The net effects, in my opinion, were to destroy the small group plans (To the consternation of many Obama supporters in big cities.) while employer plans were left alone. The original intent was to roll those plans into Obamacare but the Democrats recognized that the electoral result would be catastrophic for their union support.
The Obamacare plans were approved by most hospital administrators who believed that the result would be greatly to the advantage of “vertically integrated” health care systems. As a result, many hospitals bought doctors’ practices and groups to control utilization and increase revenues. The failure to roll employer plans into Obamacare has limited the success of these plans but the control of doctors has proceeded apace. The hospital, where I spent 20 years in practice has now required staff members, some of whom have been on the staff 25 years, to get “permission” from salaried ER doctors before they are allowed to admit ill patients.
The Trauma surgery team I organized in 1979, was eventually fired and replaced by an anonymous group of surgeons from elsewhere.
At present, from the best I can discern, Obamacare consisted of an expanded Medicaid with intensified cost controls, applied through intrusive Electronic Health Record software, which is resulting in physician burnout.
While aimed at improving the quality of healthcare, CMS quality measures have had two unintended side effects:
Increasing data-entry demands on clinicians.
Creating a focus on fulfilling measures for reimbursement versus quality of care.
I was an enthusiast on electronic systems in the 1980s and 90s. I thought they would add quality and convenience. That has not happened.
Reevaluation of documentation to change policies to reduce regulatory burden. In a letter to CMS in February 2018, the American Association of Family Practitioners (AAFP) described its principles for reducing administrative burden on clinicians.

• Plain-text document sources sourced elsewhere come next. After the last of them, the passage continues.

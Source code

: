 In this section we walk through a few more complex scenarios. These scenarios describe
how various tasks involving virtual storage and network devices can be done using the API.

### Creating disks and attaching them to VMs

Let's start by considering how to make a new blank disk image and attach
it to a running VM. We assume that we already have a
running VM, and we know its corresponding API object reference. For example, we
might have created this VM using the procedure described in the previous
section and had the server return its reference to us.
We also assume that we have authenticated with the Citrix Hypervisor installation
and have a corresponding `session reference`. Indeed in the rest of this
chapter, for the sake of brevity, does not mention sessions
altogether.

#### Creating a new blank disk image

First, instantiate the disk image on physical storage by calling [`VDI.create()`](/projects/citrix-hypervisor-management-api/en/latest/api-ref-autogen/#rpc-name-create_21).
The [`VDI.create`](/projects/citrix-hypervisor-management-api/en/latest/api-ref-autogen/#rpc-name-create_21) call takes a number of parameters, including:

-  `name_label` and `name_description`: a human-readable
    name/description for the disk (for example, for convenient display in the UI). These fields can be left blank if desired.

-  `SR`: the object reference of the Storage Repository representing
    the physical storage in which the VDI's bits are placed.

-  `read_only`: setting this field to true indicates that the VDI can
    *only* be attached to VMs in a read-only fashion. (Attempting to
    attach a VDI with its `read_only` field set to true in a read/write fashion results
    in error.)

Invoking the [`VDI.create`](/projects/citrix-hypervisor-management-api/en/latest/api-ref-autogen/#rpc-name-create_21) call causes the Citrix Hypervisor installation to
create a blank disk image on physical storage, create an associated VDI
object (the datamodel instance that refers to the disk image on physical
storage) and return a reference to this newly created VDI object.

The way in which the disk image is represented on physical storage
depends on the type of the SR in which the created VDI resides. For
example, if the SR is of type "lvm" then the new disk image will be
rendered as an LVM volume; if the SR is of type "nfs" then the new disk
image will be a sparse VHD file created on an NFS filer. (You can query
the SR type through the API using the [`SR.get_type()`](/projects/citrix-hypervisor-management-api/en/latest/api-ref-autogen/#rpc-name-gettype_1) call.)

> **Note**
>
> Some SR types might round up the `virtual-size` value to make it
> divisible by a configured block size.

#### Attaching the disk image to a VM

The AAFP’s proposals included minimizing health IT utilization measures and implementing medical record documentation guidelines, data exchange policies, standard representation of clinical data models, prior authorization guidelines, measures harmonization, and certification and documentation procedures.
These are suggestions which are likely to be ignored unless the political situation changes.
What are the probable changes to come ? It depends on the election. The status quo ante was actually satisfactory to 85% of Americans. The poor was eligible for Medicaid which provided a baseline but was widely abused. Choices of insurance options were available. Young people could buy cheap catastrophic plans that protected them from accidents. Those are all gone. More young people are actually uninsured since the Obama administration shrank from enforcing mandates. Costs are higher as insurance companies make their money from processing claims. Bernie Sanders is actually correct on this topic. The solution would be to go back to an indemnity system of coverage and allow cash discounts by providers. There is no reason to spend $75 to process a $100 claim.
The French system would still be an option but the chance for real reform was lost with Obama care and the political will to try again is just not there.